| WHAT YOU SHOULD DO |
Nothing but an exact copy of the data should be given.

| PROVIDED ENTRIES |
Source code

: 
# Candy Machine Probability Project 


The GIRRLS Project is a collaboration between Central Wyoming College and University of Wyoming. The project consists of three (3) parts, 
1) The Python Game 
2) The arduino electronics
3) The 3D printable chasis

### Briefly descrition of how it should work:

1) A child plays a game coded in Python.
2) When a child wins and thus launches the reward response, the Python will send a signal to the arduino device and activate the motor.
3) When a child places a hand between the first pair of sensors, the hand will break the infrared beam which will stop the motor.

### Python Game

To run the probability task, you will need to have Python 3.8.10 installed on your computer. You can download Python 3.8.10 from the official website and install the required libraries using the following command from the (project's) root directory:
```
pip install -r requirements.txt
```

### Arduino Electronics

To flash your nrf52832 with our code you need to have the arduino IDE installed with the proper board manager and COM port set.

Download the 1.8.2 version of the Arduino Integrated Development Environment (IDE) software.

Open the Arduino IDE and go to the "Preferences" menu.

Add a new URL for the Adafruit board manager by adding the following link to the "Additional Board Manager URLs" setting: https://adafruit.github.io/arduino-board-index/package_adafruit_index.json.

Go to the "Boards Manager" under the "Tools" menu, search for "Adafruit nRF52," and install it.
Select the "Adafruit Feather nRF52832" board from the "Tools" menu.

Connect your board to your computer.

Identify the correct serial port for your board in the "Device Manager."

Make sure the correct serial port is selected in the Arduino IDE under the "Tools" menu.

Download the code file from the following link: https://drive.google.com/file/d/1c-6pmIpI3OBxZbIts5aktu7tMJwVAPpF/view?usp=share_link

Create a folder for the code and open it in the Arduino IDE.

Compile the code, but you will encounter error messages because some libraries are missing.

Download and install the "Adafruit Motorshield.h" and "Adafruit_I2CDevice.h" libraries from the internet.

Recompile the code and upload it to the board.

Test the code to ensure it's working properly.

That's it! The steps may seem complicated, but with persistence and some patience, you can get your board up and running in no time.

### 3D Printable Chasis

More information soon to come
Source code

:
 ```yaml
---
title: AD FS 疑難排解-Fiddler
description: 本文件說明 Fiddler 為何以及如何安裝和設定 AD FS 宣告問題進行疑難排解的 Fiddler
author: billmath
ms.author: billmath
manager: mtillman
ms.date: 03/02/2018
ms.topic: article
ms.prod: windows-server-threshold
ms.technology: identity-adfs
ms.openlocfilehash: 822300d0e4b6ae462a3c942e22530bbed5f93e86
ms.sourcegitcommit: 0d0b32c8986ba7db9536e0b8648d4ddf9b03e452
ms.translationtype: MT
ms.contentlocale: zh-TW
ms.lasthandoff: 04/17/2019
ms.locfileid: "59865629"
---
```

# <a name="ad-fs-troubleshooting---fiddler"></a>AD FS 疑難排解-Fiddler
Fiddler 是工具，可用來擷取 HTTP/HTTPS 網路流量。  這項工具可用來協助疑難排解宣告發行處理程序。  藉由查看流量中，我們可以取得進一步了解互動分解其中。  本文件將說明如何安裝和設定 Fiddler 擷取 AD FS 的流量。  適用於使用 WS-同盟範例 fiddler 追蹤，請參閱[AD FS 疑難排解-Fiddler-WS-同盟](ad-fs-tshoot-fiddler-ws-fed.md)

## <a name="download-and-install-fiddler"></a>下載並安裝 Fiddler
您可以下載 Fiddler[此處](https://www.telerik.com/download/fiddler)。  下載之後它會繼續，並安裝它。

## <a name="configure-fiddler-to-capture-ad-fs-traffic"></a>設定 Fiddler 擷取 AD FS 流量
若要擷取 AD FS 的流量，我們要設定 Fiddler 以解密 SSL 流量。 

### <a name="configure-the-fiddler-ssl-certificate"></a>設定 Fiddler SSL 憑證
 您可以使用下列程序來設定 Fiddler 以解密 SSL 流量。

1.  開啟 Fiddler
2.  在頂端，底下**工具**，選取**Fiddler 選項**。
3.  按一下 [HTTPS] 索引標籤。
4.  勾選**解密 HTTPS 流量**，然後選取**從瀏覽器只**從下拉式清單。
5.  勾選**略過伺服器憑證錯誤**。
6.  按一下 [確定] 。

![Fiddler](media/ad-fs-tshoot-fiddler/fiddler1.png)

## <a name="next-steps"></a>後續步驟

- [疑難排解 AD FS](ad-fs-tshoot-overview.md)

| EXERCISE RESULT |
Source code

: 
# Candy Machine Probability Project 


The GIRRLS Project is a collaboration between Central Wyoming College and University of Wyoming. The project consists of three (3) parts, 
1) The Python Game 
2) The arduino electronics
3) The 3D printable chasis

### Briefly descrition of how it should work:

1) A child plays a game coded in Python.
2) When a child wins and thus launches the reward response, the Python will send a signal to the arduino device and activate the motor.
3) When a child places a hand between the first pair of sensors, the hand will break the infrared beam which will stop the motor.

### Python Game

To run the probability task, you will need to have Python 3.8.10 installed on your computer. You can download Python 3.8.10 from the official website and install the required libraries using the following command from the (project's) root directory:
```
pip install -r requirements.txt
```

### Arduino Electronics

To flash your nrf52832 with our code you need to have the arduino IDE installed with the proper board manager and COM port set.

Download the 1.8.2 version of the Arduino Integrated Development Environment (IDE) software.

Open the Arduino IDE and go to the "Preferences" menu.

Add a new URL for the Adafruit board manager by adding the following link to the "Additional Board Manager URLs" setting: https://adafruit.github.io/arduino-board-index/package_adafruit_index.json.

Go to the "Boards Manager" under the "Tools" menu, search for "Adafruit nRF52," and install it.
Select the "Adafruit Feather nRF52832" board from the "Tools" menu.

Connect your board to your computer.

Identify the correct serial port for your board in the "Device Manager."

Make sure the correct serial port is selected in the Arduino IDE under the "Tools" menu.

Download the code file from the following link: https://drive.google.com/file/d/1c-6pmIpI3OBxZbIts5aktu7tMJwVAPpF/view?usp=share_link

Create a folder for the code and open it in the Arduino IDE.

Compile the code, but you will encounter error messages because some libraries are missing.

Download and install the "Adafruit Motorshield.h" and "Adafruit_I2CDevice.h" libraries from the internet.

Recompile the code and upload it to the board.

Test the code to ensure it's working properly.

That's it! The steps may seem complicated, but with persistence and some patience, you can get your board up and running in no time.

### 3D Printable Chasis

More information soon to come
Source code

:
 ```yaml
---
title: AD FS 疑難排解-Fiddler
description: 本文件說明 Fiddler 為何以及如何安裝和設定 AD FS 宣告問題進行疑難排解的 Fiddler
author: billmath
ms.author: billmath
manager: mtillman
ms.date: 03/02/2018
ms.topic: article
ms.prod: windows-server-threshold
ms.technology: identity-adfs
ms.openlocfilehash: 822300d0e4b6ae462a3c942e22530bbed5f93e86
ms.sourcegitcommit: 0d0b32c8986ba7db9536e0b8648d4ddf9b03e452
ms.translationtype: MT
ms.contentlocale: zh-TW
ms.lasthandoff: 04/17/2019
ms.locfileid: "59865629"
---
```

# <a name="ad-fs-troubleshooting---fiddler"></a>AD FS 疑難排解-Fiddler
Fiddler 是工具，可用來擷取 HTTP/HTTPS 網路流量。  這項工具可用來協助疑難排解宣告發行處理程序。  藉由查看流量中，我們可以取得進一步了解互動分解其中。  本文件將說明如何安裝和設定 Fiddler 擷取 AD FS 的流量。  適用於使用 WS-同盟範例 fiddler 追蹤，請參閱[AD FS 疑難排解-Fiddler-WS-同盟](ad-fs-tshoot-fiddler-ws-fed.md)

## <a name="download-and-install-fiddler"></a>下載並安裝 Fiddler
您可以下載 Fiddler[此處](https://www.telerik.com/download/fiddler)。  下載之後它會繼續，並安裝它。

## <a name="configure-fiddler-to-capture-ad-fs-traffic"></a>設定 Fiddler 擷取 AD FS 流量
若要擷取 AD FS 的流量，我們要設定 Fiddler 以解密 SSL 流量。 

### <a name="configure-the-fiddler-ssl-certificate"></a>設定 Fiddler SSL 憑證
 您可以使用下列程序來設定 Fiddler 以解密 SSL 流量。

1.  開啟 Fiddler
2.  在頂端，底下**工具**，選取**Fiddler 選項**。
3.  按一下 [HTTPS] 索引標籤。
4.  勾選**解密 HTTPS 流量**，然後選取**從瀏覽器只**從下拉式清單。
5.  勾選**略過伺服器憑證錯誤**。
6.  按一下 [確定] 。

![Fiddler](media/ad-fs-tshoot-fiddler/fiddler1.png)

## <a name="next-steps"></a>後續步驟

- [疑難排解 AD FS](ad-fs-tshoot-overview.md)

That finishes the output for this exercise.